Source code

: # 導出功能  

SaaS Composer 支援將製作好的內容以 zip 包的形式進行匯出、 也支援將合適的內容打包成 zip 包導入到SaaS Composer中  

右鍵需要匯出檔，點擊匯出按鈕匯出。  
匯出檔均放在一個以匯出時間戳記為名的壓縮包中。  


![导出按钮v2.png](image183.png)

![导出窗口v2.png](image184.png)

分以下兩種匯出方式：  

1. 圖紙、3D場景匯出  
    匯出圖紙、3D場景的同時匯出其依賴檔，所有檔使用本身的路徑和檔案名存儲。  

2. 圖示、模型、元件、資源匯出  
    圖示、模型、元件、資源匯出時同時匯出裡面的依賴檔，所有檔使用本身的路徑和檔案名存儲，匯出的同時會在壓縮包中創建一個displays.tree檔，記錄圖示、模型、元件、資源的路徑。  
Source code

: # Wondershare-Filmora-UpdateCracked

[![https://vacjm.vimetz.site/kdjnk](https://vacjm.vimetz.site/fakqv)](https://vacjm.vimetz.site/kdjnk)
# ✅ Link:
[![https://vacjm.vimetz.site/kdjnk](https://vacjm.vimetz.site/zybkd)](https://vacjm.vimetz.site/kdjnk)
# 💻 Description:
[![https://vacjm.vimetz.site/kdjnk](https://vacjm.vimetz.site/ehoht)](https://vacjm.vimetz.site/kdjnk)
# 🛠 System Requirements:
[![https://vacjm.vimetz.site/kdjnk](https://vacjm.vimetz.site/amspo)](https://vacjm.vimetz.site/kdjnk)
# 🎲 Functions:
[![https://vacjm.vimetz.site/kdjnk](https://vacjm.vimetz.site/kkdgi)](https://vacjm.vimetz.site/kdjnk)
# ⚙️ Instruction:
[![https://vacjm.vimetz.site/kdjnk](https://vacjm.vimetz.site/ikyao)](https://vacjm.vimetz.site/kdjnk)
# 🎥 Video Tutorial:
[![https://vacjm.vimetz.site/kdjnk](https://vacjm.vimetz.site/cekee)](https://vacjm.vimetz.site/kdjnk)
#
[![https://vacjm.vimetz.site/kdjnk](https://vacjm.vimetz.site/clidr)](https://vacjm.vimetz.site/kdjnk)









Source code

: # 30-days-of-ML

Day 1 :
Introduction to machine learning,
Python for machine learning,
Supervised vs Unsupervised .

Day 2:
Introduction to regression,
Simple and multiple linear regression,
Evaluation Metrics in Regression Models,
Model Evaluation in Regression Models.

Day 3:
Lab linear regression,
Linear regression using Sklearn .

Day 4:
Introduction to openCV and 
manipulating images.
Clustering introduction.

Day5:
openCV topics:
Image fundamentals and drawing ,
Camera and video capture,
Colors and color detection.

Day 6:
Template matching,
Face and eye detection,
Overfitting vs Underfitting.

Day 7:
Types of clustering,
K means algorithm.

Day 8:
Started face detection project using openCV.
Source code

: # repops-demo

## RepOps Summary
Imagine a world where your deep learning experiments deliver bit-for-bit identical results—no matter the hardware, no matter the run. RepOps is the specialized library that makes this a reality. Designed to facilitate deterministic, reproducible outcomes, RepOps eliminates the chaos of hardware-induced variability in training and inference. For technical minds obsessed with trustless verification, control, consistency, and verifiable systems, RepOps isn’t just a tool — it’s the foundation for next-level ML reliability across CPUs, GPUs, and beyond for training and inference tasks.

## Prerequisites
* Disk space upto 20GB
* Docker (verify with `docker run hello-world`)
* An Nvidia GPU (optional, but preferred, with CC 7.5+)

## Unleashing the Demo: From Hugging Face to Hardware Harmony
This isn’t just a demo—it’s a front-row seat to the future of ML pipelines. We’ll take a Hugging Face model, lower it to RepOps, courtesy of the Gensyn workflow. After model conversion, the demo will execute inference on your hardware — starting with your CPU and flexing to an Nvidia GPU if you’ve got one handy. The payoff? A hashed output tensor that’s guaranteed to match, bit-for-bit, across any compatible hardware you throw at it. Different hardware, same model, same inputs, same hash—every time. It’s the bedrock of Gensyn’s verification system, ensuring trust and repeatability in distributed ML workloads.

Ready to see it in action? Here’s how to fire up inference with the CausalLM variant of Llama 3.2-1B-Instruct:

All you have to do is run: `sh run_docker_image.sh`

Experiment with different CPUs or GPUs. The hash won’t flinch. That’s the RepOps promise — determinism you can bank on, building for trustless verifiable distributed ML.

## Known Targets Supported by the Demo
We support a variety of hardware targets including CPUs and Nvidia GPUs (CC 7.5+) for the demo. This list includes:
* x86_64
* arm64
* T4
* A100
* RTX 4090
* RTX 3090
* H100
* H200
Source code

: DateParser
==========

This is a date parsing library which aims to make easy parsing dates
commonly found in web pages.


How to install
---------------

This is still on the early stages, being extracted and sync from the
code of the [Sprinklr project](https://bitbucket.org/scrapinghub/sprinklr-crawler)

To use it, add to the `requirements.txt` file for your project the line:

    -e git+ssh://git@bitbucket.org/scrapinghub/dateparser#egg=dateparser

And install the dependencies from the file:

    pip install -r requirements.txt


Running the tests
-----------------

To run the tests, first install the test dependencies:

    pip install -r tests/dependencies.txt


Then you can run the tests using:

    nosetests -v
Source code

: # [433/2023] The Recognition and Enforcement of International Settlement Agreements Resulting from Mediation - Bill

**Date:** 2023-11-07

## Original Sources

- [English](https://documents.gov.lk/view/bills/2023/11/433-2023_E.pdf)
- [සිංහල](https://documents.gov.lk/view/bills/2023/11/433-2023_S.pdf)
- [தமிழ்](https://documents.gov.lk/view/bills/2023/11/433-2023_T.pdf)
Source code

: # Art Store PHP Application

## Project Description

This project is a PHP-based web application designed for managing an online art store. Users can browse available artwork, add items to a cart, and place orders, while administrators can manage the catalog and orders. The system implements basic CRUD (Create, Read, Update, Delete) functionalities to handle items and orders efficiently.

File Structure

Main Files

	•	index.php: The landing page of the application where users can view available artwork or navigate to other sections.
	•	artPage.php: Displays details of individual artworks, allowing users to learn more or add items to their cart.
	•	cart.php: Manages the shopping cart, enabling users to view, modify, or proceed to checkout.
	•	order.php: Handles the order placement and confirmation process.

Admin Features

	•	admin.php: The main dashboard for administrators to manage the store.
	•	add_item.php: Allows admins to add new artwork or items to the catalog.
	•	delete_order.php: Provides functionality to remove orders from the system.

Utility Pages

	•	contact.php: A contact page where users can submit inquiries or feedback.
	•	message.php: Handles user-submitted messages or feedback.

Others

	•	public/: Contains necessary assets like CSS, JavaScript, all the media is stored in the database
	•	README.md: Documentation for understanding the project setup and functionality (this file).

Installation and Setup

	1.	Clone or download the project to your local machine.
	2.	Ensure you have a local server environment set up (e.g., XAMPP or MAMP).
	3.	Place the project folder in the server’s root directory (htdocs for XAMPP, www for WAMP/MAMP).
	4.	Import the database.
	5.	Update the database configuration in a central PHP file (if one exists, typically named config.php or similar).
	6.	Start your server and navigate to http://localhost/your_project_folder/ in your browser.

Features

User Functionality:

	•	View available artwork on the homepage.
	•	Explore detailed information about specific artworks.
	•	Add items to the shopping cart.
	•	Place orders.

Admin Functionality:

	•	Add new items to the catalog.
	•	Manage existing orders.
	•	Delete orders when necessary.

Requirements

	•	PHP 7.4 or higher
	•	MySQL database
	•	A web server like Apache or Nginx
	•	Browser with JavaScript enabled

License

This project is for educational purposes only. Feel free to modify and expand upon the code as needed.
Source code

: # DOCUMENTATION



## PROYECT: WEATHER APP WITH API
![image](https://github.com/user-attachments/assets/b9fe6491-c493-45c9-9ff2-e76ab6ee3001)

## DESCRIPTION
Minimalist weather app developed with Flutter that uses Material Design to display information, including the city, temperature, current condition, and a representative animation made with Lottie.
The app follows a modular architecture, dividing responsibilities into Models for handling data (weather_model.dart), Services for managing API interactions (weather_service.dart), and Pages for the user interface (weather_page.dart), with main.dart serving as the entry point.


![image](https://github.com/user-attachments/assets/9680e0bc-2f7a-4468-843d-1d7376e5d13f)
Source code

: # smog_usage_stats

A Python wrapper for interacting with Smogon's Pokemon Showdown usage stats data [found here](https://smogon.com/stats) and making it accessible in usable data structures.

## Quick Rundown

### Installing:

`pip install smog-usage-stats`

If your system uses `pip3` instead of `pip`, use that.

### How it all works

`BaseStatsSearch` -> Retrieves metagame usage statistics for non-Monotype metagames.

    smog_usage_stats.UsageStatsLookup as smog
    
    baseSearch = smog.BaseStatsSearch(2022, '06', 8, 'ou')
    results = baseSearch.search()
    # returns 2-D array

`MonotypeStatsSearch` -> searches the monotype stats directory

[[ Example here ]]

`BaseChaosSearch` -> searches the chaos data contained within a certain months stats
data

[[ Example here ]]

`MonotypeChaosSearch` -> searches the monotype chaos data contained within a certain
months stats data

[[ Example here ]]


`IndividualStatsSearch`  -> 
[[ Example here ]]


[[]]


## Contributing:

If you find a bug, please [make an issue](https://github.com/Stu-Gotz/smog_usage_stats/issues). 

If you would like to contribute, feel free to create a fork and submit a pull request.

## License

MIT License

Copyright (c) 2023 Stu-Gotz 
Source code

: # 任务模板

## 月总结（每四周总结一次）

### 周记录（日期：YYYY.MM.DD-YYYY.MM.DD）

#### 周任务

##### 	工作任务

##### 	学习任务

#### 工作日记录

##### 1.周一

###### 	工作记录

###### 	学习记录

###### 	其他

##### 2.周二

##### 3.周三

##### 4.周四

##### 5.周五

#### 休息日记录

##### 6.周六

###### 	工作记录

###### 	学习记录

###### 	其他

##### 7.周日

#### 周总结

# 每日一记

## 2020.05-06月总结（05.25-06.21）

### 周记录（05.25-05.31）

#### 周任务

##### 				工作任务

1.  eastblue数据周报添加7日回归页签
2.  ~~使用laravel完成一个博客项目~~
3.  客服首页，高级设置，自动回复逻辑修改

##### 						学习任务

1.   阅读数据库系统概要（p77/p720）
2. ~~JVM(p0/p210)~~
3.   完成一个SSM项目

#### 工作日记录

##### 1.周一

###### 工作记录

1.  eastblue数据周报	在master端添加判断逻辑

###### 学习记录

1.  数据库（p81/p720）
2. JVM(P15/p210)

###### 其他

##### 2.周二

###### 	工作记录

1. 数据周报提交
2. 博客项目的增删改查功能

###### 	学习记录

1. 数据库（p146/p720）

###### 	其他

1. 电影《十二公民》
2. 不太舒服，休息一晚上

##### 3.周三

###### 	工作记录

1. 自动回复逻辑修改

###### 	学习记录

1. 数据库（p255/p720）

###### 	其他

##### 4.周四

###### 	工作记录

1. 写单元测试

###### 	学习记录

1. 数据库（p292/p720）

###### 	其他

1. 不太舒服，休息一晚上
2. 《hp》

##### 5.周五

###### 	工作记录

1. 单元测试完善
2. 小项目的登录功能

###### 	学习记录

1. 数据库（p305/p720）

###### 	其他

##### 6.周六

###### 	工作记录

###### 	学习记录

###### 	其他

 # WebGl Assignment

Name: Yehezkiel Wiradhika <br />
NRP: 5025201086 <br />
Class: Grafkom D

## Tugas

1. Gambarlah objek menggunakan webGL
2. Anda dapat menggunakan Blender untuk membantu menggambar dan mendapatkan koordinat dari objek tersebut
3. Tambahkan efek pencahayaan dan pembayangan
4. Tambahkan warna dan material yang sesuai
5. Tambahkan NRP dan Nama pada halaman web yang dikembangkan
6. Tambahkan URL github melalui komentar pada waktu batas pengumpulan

#### WHAT TO PRODUCE
From the data above, reproduce word for word the lines running from the line with "2. 小项目的登录功能" to the line with "5. Tambahkan NRP", ends included.

#### SOLUTION
2. 小项目的登录功能

###### 	学习记录

1. 数据库（p305/p720）

###### 	其他

##### 6.周六

###### 	工作记录

###### 	学习记录

###### 	其他

 # WebGl Assignment

Name: Yehezkiel Wiradhika <br />
NRP: 5025201086 <br />
Class: Grafkom D

## Tugas

1. Gambarlah objek menggunakan webGL
2. Anda dapat menggunakan Blender untuk membantu menggambar dan mendapatkan koordinat dari objek tersebut
3. Tambahkan efek pencahayaan dan pembayangan
4. Tambahkan warna dan material yang sesuai
5. Tambahkan NRP dan Nama pada halaman web yang dikembangkan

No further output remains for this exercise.